Comparing your site to competitors who do not operate in the same market leads to flawed conclusions. A local tradesperson should not benchmark against a national chain. Target competitors of similar size and geographic scope.

Ignoring search intent is a third common error. An e-commerce page will not rank for an informational query, and vice versa. The audit must verify alignment between content type and the intent behind each targeted keyword.

Focusing solely on positions without examining conversions turns the audit into an academic exercise. The ultimate goal remains revenue. A keyword in position 3 that generates leads is worth more than a position 1 ranking on a query with no commercial value.

Frequency and Follow-Up: When to Repeat an Audit

A comprehensive SEO audit should be performed at least once a year, or when triggered by specific events: site redesign, sudden traffic drop, domain migration, launch of a new business line.
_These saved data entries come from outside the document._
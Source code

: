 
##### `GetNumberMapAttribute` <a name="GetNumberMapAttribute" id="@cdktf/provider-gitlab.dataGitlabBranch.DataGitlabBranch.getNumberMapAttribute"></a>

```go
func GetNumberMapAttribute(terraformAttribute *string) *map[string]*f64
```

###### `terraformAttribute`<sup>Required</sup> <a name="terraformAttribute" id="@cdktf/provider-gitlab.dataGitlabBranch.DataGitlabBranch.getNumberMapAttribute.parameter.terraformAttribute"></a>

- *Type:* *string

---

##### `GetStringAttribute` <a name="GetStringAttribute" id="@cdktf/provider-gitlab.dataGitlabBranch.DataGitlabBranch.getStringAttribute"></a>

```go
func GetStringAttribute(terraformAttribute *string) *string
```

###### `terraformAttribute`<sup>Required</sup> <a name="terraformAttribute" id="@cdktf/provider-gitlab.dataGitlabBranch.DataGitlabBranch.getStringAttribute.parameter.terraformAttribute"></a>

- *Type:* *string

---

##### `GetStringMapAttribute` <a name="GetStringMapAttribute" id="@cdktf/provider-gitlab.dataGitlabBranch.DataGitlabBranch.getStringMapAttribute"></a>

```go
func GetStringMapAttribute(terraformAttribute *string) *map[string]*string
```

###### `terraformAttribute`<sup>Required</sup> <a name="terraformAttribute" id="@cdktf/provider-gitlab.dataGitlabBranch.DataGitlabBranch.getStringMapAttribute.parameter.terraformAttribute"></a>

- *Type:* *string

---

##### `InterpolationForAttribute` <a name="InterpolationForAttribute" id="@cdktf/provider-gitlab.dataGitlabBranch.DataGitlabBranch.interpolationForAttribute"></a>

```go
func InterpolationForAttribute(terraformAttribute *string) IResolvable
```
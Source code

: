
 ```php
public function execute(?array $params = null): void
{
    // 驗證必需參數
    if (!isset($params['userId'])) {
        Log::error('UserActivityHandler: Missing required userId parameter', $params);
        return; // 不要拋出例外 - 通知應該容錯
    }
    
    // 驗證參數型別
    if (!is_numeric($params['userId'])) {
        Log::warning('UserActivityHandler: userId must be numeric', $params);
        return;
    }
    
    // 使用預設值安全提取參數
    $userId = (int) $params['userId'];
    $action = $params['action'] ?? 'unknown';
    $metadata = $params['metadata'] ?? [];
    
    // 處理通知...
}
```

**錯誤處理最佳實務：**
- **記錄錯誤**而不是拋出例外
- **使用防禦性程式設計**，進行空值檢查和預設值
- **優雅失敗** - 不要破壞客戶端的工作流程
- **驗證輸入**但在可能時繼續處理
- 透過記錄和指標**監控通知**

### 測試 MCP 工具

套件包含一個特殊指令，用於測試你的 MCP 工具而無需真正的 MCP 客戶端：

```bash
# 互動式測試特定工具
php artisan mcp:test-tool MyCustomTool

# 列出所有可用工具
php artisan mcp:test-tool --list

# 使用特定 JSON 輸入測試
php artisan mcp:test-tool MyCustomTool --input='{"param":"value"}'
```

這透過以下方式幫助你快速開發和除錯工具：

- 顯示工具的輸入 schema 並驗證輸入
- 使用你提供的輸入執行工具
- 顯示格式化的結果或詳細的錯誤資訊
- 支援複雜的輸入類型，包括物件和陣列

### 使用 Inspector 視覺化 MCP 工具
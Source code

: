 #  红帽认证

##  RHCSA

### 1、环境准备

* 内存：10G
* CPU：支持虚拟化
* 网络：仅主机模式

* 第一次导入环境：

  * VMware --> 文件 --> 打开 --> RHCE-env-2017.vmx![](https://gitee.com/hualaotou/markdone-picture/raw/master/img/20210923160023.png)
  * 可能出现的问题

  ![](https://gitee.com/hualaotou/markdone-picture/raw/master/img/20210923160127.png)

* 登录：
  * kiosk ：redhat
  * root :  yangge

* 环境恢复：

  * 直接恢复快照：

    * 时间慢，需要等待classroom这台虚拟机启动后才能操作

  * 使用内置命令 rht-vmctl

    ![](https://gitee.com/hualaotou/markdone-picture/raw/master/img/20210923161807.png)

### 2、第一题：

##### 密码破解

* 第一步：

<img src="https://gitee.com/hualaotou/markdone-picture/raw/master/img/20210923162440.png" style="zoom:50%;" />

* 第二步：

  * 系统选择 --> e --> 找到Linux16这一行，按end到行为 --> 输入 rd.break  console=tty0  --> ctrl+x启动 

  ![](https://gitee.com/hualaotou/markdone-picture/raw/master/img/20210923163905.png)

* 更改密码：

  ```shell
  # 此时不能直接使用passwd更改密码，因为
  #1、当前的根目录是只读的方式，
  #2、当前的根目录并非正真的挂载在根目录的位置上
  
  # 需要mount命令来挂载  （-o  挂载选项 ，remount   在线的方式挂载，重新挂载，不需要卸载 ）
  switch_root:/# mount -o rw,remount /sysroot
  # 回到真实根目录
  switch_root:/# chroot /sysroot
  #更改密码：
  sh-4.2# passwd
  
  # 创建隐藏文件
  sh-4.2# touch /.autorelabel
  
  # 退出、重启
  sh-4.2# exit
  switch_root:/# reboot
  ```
Between full audits, monthly monitoring of key indicators suffices: positions on target keywords, organic traffic, average click-through rate, indexed pages, page speed. Google Search Console and a rank tracking tool cover these needs.

Engaging an SEO consultant for the initial audit ensures an exhaustive analysis and prioritised recommendations. Subsequent audits can be handled internally if the team has been trained on proper methodology.

Frequently Asked Questions

How long does a complete SEO audit take?

For a site with 50 to 200 pages, expect 3 to 5 working days. E-commerce sites with several thousand pages require one to two weeks. The audit includes the technical crawl, content analysis, backlink profile review, and writing the recommendations.

Are free online SEO audits reliable?

Automated free audits (Woorank, SEOptimer, Neil Patel Analyzer) detect surface-level technical issues. They miss cannibalisation, content quality, internal linking strategy, and competitive analysis. They serve as a starting point, not a complete diagnostic.

What is the difference between an SEO audit and a website audit?

A website audit covers usability, design, security, and functionality. An SEO audit focuses on search engine visibility: crawling techniques, content relevance, and external authority. The two are complementary.

Is an SEO audit necessary before a site redesign?

Strongly recommended. A pre-redesign audit identifies pages that generate traffic and conversions, backlinks to preserve via 301 redirects, and keywords already ranking. Without this audit, a redesign can cause organic traffic losses of 30 to 60%.

Which KPIs should I track after implementing recommendations?

Four main indicators: organic traffic (sessions from Google), positions on target keywords, average click-through rate in Search Console, and organic conversion rate. Measure these KPIs monthly and compare against the pre-audit period.